TASK PROMPT: For the entries below, repeat exactly each line starting with the one that contains "на новом проекте!**" and going on through the one that contains "with canvas fallback", and no others.

EXERCISE DATA:

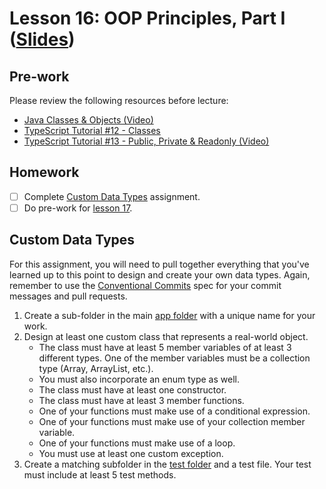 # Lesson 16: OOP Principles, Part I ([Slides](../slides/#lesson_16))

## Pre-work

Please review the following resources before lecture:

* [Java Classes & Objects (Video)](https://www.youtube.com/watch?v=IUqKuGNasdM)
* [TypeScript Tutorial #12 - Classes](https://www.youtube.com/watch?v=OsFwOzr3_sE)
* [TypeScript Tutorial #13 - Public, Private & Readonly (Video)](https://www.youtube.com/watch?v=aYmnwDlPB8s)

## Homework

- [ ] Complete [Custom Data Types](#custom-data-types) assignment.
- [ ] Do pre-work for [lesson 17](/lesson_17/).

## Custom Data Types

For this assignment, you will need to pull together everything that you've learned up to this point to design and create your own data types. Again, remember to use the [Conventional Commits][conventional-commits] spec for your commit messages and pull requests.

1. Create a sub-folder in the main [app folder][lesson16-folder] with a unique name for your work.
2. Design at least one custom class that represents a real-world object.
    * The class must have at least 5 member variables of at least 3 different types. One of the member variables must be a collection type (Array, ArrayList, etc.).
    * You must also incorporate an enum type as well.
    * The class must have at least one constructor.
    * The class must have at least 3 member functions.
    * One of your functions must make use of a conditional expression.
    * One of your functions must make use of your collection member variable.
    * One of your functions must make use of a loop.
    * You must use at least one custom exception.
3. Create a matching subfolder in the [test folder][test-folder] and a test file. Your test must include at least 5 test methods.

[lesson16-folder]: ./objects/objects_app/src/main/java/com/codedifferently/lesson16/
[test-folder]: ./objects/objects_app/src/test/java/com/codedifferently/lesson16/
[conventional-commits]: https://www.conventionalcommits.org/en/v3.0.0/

...

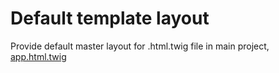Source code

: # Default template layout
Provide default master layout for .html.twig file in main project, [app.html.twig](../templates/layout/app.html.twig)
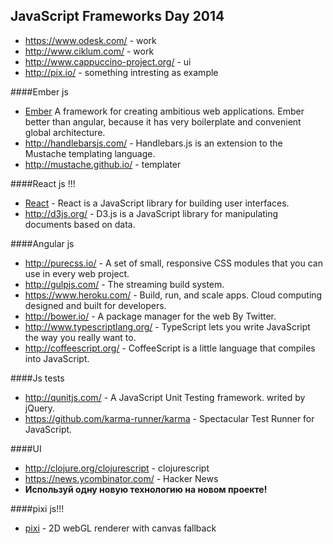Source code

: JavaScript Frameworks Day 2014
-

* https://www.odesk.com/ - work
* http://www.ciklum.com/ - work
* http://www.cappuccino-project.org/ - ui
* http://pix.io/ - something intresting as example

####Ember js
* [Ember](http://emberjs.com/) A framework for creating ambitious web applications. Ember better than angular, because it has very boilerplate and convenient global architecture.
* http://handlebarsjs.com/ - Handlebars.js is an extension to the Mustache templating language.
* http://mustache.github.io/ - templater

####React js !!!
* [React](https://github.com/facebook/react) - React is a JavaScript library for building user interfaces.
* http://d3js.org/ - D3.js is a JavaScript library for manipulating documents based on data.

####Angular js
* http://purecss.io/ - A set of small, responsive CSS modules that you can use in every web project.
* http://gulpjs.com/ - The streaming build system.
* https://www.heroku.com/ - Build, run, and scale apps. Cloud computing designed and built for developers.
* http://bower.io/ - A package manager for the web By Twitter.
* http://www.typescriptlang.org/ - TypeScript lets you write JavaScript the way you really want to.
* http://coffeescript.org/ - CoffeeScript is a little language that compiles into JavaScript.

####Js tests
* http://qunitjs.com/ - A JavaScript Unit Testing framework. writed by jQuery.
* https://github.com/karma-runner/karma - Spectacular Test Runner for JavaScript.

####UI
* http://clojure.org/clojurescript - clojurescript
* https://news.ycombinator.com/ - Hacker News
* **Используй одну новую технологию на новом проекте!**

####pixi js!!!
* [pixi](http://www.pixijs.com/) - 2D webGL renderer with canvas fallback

ANSWER FOR THIS EXERCISE:
* **Используй одну новую технологию на новом проекте!**

####pixi js!!!
* [pixi](http://www.pixijs.com/) - 2D webGL renderer with canvas fallback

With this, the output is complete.